* EXERCISE BRIEF
Each entry must be output exactly as it appears.

---

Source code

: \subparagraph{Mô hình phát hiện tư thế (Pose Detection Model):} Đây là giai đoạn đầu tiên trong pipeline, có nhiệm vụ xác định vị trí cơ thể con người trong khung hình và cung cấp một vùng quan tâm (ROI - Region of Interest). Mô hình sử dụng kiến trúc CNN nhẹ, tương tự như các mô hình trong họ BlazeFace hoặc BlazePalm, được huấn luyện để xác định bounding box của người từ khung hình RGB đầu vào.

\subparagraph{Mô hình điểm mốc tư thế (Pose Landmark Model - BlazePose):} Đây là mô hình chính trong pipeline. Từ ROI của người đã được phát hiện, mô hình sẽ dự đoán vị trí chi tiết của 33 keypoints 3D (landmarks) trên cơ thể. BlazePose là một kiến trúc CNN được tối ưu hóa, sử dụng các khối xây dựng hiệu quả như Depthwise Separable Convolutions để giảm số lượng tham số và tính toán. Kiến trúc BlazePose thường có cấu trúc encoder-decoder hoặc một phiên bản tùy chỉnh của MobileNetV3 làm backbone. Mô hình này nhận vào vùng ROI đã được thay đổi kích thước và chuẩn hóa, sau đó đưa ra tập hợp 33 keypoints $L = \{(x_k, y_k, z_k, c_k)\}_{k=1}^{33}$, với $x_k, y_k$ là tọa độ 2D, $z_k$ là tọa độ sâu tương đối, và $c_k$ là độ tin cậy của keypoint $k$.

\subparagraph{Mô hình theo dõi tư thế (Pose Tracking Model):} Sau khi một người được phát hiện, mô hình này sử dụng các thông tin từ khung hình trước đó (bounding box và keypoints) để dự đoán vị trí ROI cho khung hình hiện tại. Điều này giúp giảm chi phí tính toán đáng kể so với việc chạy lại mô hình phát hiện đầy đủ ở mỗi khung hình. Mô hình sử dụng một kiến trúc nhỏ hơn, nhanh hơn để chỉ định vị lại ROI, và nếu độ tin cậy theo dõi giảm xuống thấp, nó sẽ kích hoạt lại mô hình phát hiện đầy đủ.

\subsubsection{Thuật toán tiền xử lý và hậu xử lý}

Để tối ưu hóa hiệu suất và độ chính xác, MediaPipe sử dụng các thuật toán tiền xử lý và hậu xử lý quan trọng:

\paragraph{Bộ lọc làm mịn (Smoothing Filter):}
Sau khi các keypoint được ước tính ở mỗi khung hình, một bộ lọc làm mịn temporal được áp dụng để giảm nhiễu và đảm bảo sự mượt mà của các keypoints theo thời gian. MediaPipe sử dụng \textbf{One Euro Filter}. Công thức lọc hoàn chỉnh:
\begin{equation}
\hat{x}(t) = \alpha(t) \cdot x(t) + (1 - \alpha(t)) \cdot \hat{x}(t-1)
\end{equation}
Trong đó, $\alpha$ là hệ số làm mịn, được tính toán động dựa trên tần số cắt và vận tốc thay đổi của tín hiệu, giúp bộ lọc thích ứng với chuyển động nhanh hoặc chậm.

---

* ANSWER TO THE EXERCISE
Source code

: \subparagraph{Mô hình phát hiện tư thế (Pose Detection Model):} Đây là giai đoạn đầu tiên trong pipeline, có nhiệm vụ xác định vị trí cơ thể con người trong khung hình và cung cấp một vùng quan tâm (ROI - Region of Interest). Mô hình sử dụng kiến trúc CNN nhẹ, tương tự như các mô hình trong họ BlazeFace hoặc BlazePalm, được huấn luyện để xác định bounding box của người từ khung hình RGB đầu vào.

\subparagraph{Mô hình điểm mốc tư thế (Pose Landmark Model - BlazePose):} Đây là mô hình chính trong pipeline. Từ ROI của người đã được phát hiện, mô hình sẽ dự đoán vị trí chi tiết của 33 keypoints 3D (landmarks) trên cơ thể. BlazePose là một kiến trúc CNN được tối ưu hóa, sử dụng các khối xây dựng hiệu quả như Depthwise Separable Convolutions để giảm số lượng tham số và tính toán. Kiến trúc BlazePose thường có cấu trúc encoder-decoder hoặc một phiên bản tùy chỉnh của MobileNetV3 làm backbone. Mô hình này nhận vào vùng ROI đã được thay đổi kích thước và chuẩn hóa, sau đó đưa ra tập hợp 33 keypoints $L = \{(x_k, y_k, z_k, c_k)\}_{k=1}^{33}$, với $x_k, y_k$ là tọa độ 2D, $z_k$ là tọa độ sâu tương đối, và $c_k$ là độ tin cậy của keypoint $k$.

\subparagraph{Mô hình theo dõi tư thế (Pose Tracking Model):} Sau khi một người được phát hiện, mô hình này sử dụng các thông tin từ khung hình trước đó (bounding box và keypoints) để dự đoán vị trí ROI cho khung hình hiện tại. Điều này giúp giảm chi phí tính toán đáng kể so với việc chạy lại mô hình phát hiện đầy đủ ở mỗi khung hình. Mô hình sử dụng một kiến trúc nhỏ hơn, nhanh hơn để chỉ định vị lại ROI, và nếu độ tin cậy theo dõi giảm xuống thấp, nó sẽ kích hoạt lại mô hình phát hiện đầy đủ.

\subsubsection{Thuật toán tiền xử lý và hậu xử lý}

Để tối ưu hóa hiệu suất và độ chính xác, MediaPipe sử dụng các thuật toán tiền xử lý và hậu xử lý quan trọng:

\paragraph{Bộ lọc làm mịn (Smoothing Filter):}
Sau khi các keypoint được ước tính ở mỗi khung hình, một bộ lọc làm mịn temporal được áp dụng để giảm nhiễu và đảm bảo sự mượt mà của các keypoints theo thời gian. MediaPipe sử dụng \textbf{One Euro Filter}. Công thức lọc hoàn chỉnh:
\begin{equation}
\hat{x}(t) = \alpha(t) \cdot x(t) + (1 - \alpha(t)) \cdot \hat{x}(t-1)
\end{equation}
Trong đó, $\alpha$ là hệ số làm mịn, được tính toán động dựa trên tần số cắt và vận tốc thay đổi của tín hiệu, giúp bộ lọc thích ứng với chuyển động nhanh hoặc chậm.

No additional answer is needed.